Today is February 5, 2014. The results from my blood work came back. My genetics look great (I'm not a carrier for any genetic abnormalities) and I don't have any thyroid problems...but I do have PCOS (Polycystic Ovarian Syndrome) The name sounds scary, but basically all it means is that I have a hormone imbalance, a lot of cysts on my ovaries, and irregular cycles (I only average 3-6 cycles a year). There are many causes for infertility, but two of the most common are PCOS and Endometriosis- and I happen to have both. Obviously I wasn't too happy to receive this news, but I am glad that we are finally starting to get some answers, and I'm counting my blessings that we were able to get pregnant with Kyler when we did!
This ultrasound room is starting to feel a lot like home, because I see it so much. I hope someday we will be able to see a sweet babe growing on that ultrasound screen again!
I've finished my Femara medication... I feel like the side effects were just as severe as they were with Clomid, but in a different way. Instead of dizziness and hot flashes...I just feel hot at night (I have to turn the heat wayyy down and sleep with no covers and the fan on...Jared has to sleep with 3 blankets haha). Also, Femara has been making me way more emotional than Clomid.
Today is February 13, 2014. I want to cry. Okay, that was a lie, I just DID cry. I'm supposed to have an injection today (to trigger ovulation) and an IUI this weekend, but it snowed and now my doctor's office is closed until Monday! I'm so sad :(
February 17, 2014
I woke up this morning feeling hopeful. I hadn't gotten a positive OPK yet, so I thought that maybe I could get the trigger shot today, and we could do the IUI tomorrow. Wrong. After my ultrasound and blood work from today, I learned that my body hasn't been responding to the fertility drugs. She said I probably hadn't been responding the last few months either on Clomid. :/ So starting today doc told me to take 7.5mg of Femara for 5 days (which is the highest dosage). If I still don't respond, I suppose we will be moving on to injectables- gulp. We have been fighting secondary infertility for nearly 2 years now...I hope the end is in sight!

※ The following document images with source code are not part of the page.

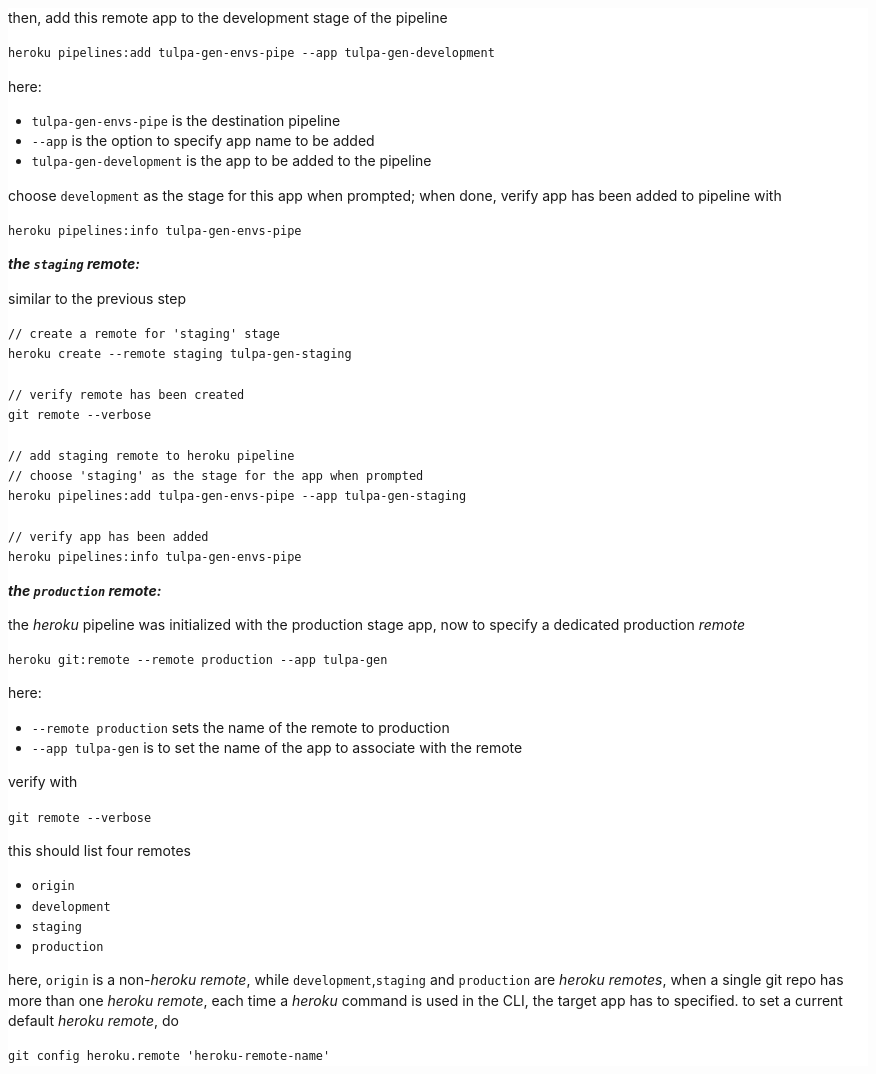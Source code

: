 then, add this remote app to the development stage of the pipeline

    heroku pipelines:add tulpa-gen-envs-pipe --app tulpa-gen-development

here: 
- `tulpa-gen-envs-pipe` is the destination pipeline
- `--app` is the option to specify app name to be added 
- `tulpa-gen-development` is the app to be added to the pipeline

choose `development` as the stage for this app when prompted; when done, verify app has been added to pipeline with

    heroku pipelines:info tulpa-gen-envs-pipe



_**the `staging` remote:**_

similar to the previous step

    // create a remote for 'staging' stage
    heroku create --remote staging tulpa-gen-staging

    // verify remote has been created
    git remote --verbose 

    // add staging remote to heroku pipeline
    // choose 'staging' as the stage for the app when prompted
    heroku pipelines:add tulpa-gen-envs-pipe --app tulpa-gen-staging

    // verify app has been added 
    heroku pipelines:info tulpa-gen-envs-pipe



_**the `production` remote:**_

the *heroku* pipeline was initialized with the production stage app, now to specify a dedicated production *remote*

    heroku git:remote --remote production --app tulpa-gen

here:
- `--remote production` sets the name of the remote to production
- `--app tulpa-gen` is to set the name of the app to associate with the remote

verify with 

    git remote --verbose 

this should list four remotes 
- `origin`
- `development`
- `staging`
- `production`

here, `origin` is a non-*heroku* *remote*, while `development`,`staging` and `production` are *heroku remotes*, when a single git repo has more than one *heroku remote*, each time a *heroku* command is used in the CLI, the target app has to specified. to set a current default *heroku remote*, do 

    git config heroku.remote 'heroku-remote-name'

Today is February 24, 2014. I'm not sure if today's ultrasound was good or not. A few weeks ago, she measured one follicle (follicle's are what grow and release an egg) on my right ovary at 12mm, and then a few days later it "absorbed into my body instead of growing bigger and releasing an egg"- big fail. So THIS time (after I took the highest dosage of Femara) she measured one follicle at 13mm on my left ovary and one follicle at 10mm on my right ovary. So that would be TWO follicles. Now normally if your body grows two follicles and they both release eggs and get fertilized you would have a twin pregnancy. But for whatever reason, that is not the case when you have an IUI. My doctor told me that even when multiple follicles are involved, you are most likely only going to get one baby (less than 4% end up with multiples).
Anyways, I'm trying not to get my hopes up about this actually working, because last time, my follicle disappeared- so isn't there a chance that these follicles could just disappear on me too? I don't know what to think, but I'm praying for good results on my next ultrasound on Thursday!!